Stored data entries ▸
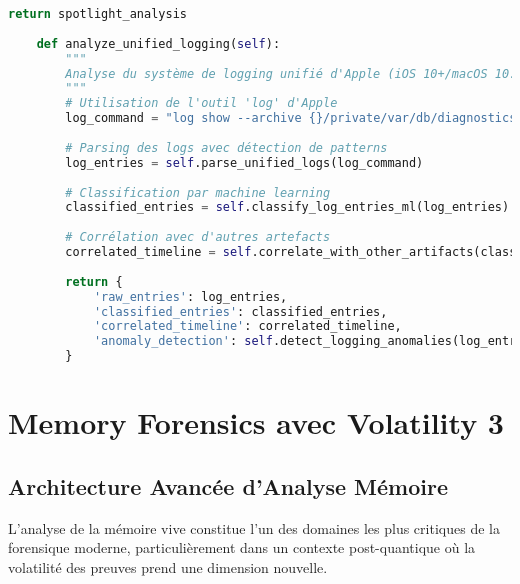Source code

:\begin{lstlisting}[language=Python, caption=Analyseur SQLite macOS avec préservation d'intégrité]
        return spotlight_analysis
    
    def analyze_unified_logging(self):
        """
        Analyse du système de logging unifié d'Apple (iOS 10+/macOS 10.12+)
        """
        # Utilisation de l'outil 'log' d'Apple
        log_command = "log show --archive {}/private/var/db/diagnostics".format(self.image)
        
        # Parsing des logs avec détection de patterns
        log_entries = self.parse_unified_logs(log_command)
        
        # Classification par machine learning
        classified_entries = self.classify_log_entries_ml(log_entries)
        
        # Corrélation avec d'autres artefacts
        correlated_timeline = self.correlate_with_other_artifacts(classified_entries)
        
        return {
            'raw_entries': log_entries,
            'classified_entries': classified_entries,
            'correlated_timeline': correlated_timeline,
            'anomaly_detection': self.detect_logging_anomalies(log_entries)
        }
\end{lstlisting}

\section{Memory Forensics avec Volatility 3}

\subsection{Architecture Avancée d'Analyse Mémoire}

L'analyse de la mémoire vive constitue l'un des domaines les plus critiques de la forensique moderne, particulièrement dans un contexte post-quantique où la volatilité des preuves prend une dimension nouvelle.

...

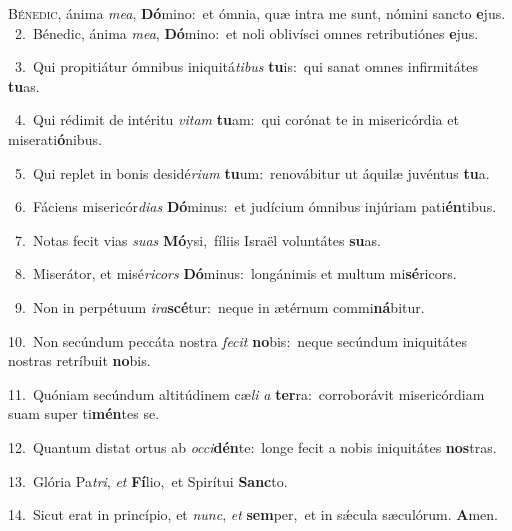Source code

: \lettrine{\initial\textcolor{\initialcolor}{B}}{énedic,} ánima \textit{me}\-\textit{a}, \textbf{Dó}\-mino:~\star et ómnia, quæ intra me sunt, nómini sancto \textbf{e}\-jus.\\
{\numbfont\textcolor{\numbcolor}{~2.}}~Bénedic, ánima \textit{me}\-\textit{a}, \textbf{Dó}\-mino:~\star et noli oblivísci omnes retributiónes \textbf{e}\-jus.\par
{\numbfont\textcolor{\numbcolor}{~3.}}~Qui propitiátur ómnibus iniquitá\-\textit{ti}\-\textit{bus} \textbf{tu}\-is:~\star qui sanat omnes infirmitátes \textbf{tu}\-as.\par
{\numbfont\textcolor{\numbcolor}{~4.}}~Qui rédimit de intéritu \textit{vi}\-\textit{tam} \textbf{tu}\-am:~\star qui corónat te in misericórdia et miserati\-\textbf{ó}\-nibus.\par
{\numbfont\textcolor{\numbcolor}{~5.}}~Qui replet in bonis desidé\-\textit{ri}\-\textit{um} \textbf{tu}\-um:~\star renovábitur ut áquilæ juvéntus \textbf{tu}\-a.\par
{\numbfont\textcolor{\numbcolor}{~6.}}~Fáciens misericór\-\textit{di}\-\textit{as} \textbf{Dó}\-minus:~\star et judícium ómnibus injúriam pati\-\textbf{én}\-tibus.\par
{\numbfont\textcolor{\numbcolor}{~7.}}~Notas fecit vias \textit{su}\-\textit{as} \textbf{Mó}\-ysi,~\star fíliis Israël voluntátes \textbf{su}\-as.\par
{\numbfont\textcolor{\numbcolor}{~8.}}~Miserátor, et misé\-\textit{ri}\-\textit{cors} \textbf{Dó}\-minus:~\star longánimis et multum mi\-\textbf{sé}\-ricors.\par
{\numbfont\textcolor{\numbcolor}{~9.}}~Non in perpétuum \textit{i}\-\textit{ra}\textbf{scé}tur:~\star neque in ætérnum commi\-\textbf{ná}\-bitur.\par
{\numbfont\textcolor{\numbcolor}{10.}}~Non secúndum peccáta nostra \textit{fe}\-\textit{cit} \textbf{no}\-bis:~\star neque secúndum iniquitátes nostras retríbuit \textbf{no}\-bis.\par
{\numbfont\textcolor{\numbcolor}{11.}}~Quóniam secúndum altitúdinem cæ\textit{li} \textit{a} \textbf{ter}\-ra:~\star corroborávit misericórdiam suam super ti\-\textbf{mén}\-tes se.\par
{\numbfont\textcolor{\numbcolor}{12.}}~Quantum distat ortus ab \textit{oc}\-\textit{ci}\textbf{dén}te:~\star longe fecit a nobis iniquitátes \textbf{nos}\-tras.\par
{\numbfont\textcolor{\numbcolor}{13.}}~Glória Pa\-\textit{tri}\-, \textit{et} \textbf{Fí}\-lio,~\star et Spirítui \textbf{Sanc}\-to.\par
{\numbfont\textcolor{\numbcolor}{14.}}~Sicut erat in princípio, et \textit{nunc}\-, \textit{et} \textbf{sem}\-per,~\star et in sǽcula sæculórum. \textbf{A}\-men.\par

What you are asked to do ▸
Given the data above, transcribe exactly the lines from the one containing "rédimit de intéritu" down to the one containing "replet in bonis", and no others.

Answer to the exercise ▸
{\numbfont\textcolor{\numbcolor}{~4.}}~Qui rédimit de intéritu \textit{vi}\-\textit{tam} \textbf{tu}\-am:~\star qui corónat te in misericórdia et miserati\-\textbf{ó}\-nibus.\par
{\numbfont\textcolor{\numbcolor}{~5.}}~Qui replet in bonis desidé\-\textit{ri}\-\textit{um} \textbf{tu}\-um:~\star renovábitur ut áquilæ juvéntus \textbf{tu}\-a.\par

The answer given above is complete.